Moving Data From Google Storage to RIS storage via gsutil on Compute1

What is this Documentation?

This documentation will cover doing file transfers with gsutil over our dedicated fiber interconnect in order to download data from sources that use Google storage.

storageN

  • The use of storageN within these documents indicates that any storage platform can be used.

  • Current available storage platforms:
    • storage1

    • storage2

Quick Start

1. Login to the Compute platform

ssh wustlkey@compute1-client-1.ris.wustl.edu

2. Set up Google Account variable

export GOOGLE_ACCOUNT=wustlkey@wustl.edu

3. Login with gcloud

gcloud auth login $GOOGLE_ACCOUNT
  • Follow the URL that you are given.

../../_images/gcloud.auth.login.png
  • It will ask your to sign into Google Cloud SDK. Use the email granted permission by the data owner here, e.g. wustlkey@wustl.edu.

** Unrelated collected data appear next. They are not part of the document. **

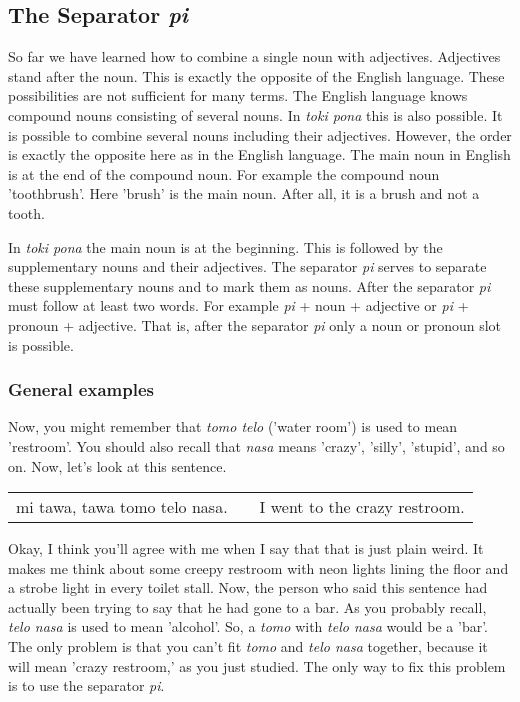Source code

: \subsection*{The Separator \textit{pi}}
So far we have learned how to combine a single noun with adjectives.
Adjectives stand after the noun.
This is exactly the opposite of the English language.
These possibilities are not sufficient for many terms.
The English language knows compound nouns consisting of several nouns.
In \textit{toki pona} this is also possible.
It is possible to combine several nouns including their adjectives.
However, the order is exactly the opposite here as in the English language.
The main noun in English is at the end of the compound noun.
For example the compound noun 'toothbrush'. Here 'brush' is the main noun.
After all, it is a brush and not a tooth.

In \textit{toki pona} the main noun is at the beginning.
This is followed by the supplementary nouns and their adjectives.
The separator \textit{pi} serves to separate these supplementary nouns and to mark them as nouns.
After the separator \textit{pi} must follow at least two words.
For example \textit{pi} + noun + adjective or \textit{pi} + pronoun + adjective.
That is, after the separator \textit{pi} only a noun or pronoun slot is possible.

\subsubsection*{General examples}
Now, you might remember that \textit{tomo telo} ('water room') is used to mean 'restroom'.
You should also recall that \textit{nasa} means 'crazy', 'silly', 'stupid', and so on.
Now, let's look at this sentence.

\begin{supertabular}{p{5,5cm}|ll}
    mi tawa, tawa tomo telo nasa. &  & I went to the crazy restroom. \\
\end{supertabular}

Okay, I think you'll agree with me when I say that that is just plain weird.
It makes me think about some creepy restroom with neon lights lining the floor and a strobe light in every toilet stall.
Now, the person who said this sentence had actually been trying to say that he had gone to a bar.
As you probably recall, \textit{telo nasa} is used to mean 'alcohol'.
So, a \textit{tomo} with \textit{telo nasa} would be a 'bar'.
The only problem is that you can't fit \textit{tomo} and \textit{telo nasa} together, because it will mean 'crazy restroom,' as you just studied.
The only way to fix this problem is to use the separator \textit{pi}.

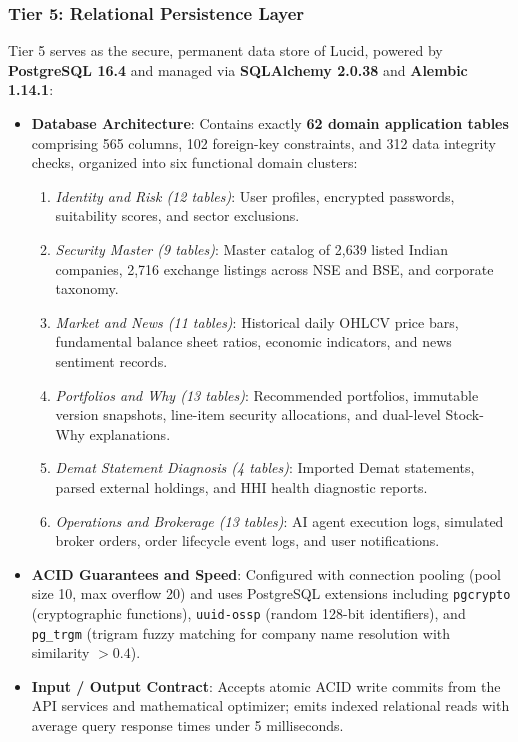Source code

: \subsubsection{Tier 5: Relational Persistence Layer}
Tier 5 serves as the secure, permanent data store of Lucid, powered by \textbf{PostgreSQL 16.4} and managed via \textbf{SQLAlchemy 2.0.38} and \textbf{Alembic 1.14.1}:
\begin{itemize}
    \item \textbf{Database Architecture}: Contains exactly \textbf{62 domain application tables} comprising 565 columns, 102 foreign-key constraints, and 312 data integrity checks, organized into six functional domain clusters:
    \begin{enumerate}
        \item \textit{Identity and Risk (12 tables)}: User profiles, encrypted passwords, suitability scores, and sector exclusions.
        \item \textit{Security Master (9 tables)}: Master catalog of 2,639 listed Indian companies, 2,716 exchange listings across NSE and BSE, and corporate taxonomy.
        \item \textit{Market and News (11 tables)}: Historical daily OHLCV price bars, fundamental balance sheet ratios, economic indicators, and news sentiment records.
        \item \textit{Portfolios and Why (13 tables)}: Recommended portfolios, immutable version snapshots, line-item security allocations, and dual-level Stock-Why explanations.
        \item \textit{Demat Statement Diagnosis (4 tables)}: Imported Demat statements, parsed external holdings, and HHI health diagnostic reports.
        \item \textit{Operations and Brokerage (13 tables)}: AI agent execution logs, simulated broker orders, order lifecycle event logs, and user notifications.
    \end{enumerate}
    \item \textbf{ACID Guarantees and Speed}: Configured with connection pooling (pool size 10, max overflow 20) and uses PostgreSQL extensions including \texttt{pgcrypto} (cryptographic functions), \texttt{uuid-ossp} (random 128-bit identifiers), and \texttt{pg\_trgm} (trigram fuzzy matching for company name resolution with similarity $> 0.4$).
    \item \textbf{Input / Output Contract}: Accepts atomic ACID write commits from the API services and mathematical optimizer; emits indexed relational reads with average query response times under 5 milliseconds.
\end{itemize}

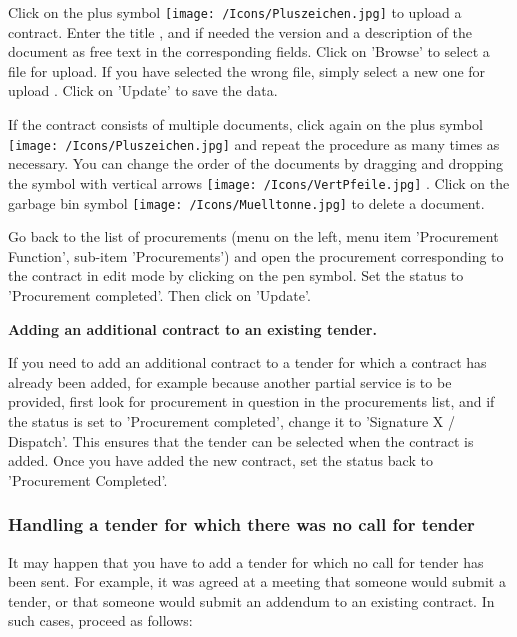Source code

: Click on the plus symbol \texttt{[image: /Icons/Pluszeichen.jpg]}  to upload a contract. Enter the title , and if needed the version  and a description of the document  as free text in the corresponding fields. Click on 'Browse'  to select a file for upload. If you have selected the wrong file, simply select a new one for upload . Click on 'Update'  to save the data.

\vspace{\baselineskip}

If the contract consists of multiple documents, click again on the plus symbol \texttt{[image: /Icons/Pluszeichen.jpg]}  and repeat the procedure as many times as necessary. You can change the order of the documents by dragging and dropping the symbol with vertical arrows \texttt{[image: /Icons/VertPfeile.jpg]} . Click on the garbage bin symbol \texttt{[image: /Icons/Muelltonne.jpg]}  to delete a document.

\vspace{\baselineskip}

Go back to the list of procurements (menu on the left, menu item 'Procurement Function', sub-item 'Procurements') and open the procurement corresponding to the contract in edit mode by clicking on the pen symbol. Set the status to 'Procurement completed'. Then click on 'Update'.

\vspace{\baselineskip}

\textbf{Adding an additional contract to an existing tender.}

If you need to add an additional contract to a tender for which a contract has already been added, for example because another partial service is to be provided, first look for procurement in question in the procurements list, and if the status is set to 'Procurement completed', change it to 'Signature X / Dispatch'. This ensures that the tender can be selected when the contract is added. Once you have added the new contract, set the status back to 'Procurement Completed'.

\subsubsection{Handling a tender for which there was no call for tender}

It may happen that you have to add a tender for which no call for tender has been sent. For example, it was agreed at a meeting that someone would submit a tender, or that someone would submit an addendum to an existing contract. In such cases, proceed as follows:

../../_images/gcloud.website.login.png
  • This will take you to a WashU authentication page if it’s your WashU email. Put in your information for the WashU sign in you normally would.

../../_images/washu.website.login.png
  • It will then ask for access to your account, click Allow.

../../_images/gcloud.access.png
  • It will give you a code, you will need to paste this code back into the terminal you are working in.

../../_images/gcloud.auth.code.png ../../_images/gcloud.enter.code.png
  • You can confirm this worked with the following command.

..code:

gcloud auth list
../../_images/gcloud.auth.list.png

Multiple Accounts

  • If this account is the only account listed, it will by default be the “active” one.

  • If there are multiple accounts, you can use the following to set the one being used active.

gcloud config set account $GOOGLE_ACCOUNT

4. Transferring the Data

  • Set the following variables needed for the transfer.

export GOOGLE_STORAGE_PATH=gs://path/from/data/provider
export DESTINATION_DIR=/storageN/fs1/${STORAGE_ALLOCATION}/Active/path/to/directory

//path/from/data/provider

//path/from/data/provider is the location of the data on Google Storage, as provided by the group sharing the data.

  • You will need to set the following variables

export LSB_JOB_REPORT_MAIL=N
export LSF_DOCKER_VOLUMES="/storageN/fs1/${STORAGE_ALLOCATION}/Active/path/to/directory:/data"
export LSF_DOCKER_ADD_HOST=storage.googleapis.com:199.36.153.4
  • You need to launch a bsub job to use google cloud tools

bsub -Is -q general-interactive -a 'docker(google/cloud-sdk)' /bin/bash

You are a member of multiple LSF User Groups

If you are a member of more than one compute group, you will be prompted to specify an LSF User Group with -G group_name or by setting the LSB_SUB_USER_GROUP variable.

  • The following command will run a trial of the transfer to make sure it works.

gsutil rsync -r -n $GOOGLE_STORAGE_PATH /data/
  • Once the test is complete and there are no issues, run the transfer by removing the -n option.

gsutil rsync -r $GOOGLE_STORAGE_PATH /data/
  • If there are problems or the transfer locks up, you can safely restart the transfer without losing progress as it will continue from where it was stopped just like normal rsync.

  • If you are transferring a large number of small files, using parallel transfers may work better.

  • The following command will run a transfer in parallel.

gsutil -m -o GSUtil:parallel_composite_upload_threshold=150M -o GSUtil:parallel_thread_count=16 rsync -r $GOOGLE_STORAGE_PATH /data/

Warning

Using the parallel option is done so with the knowledge that it can be error prone.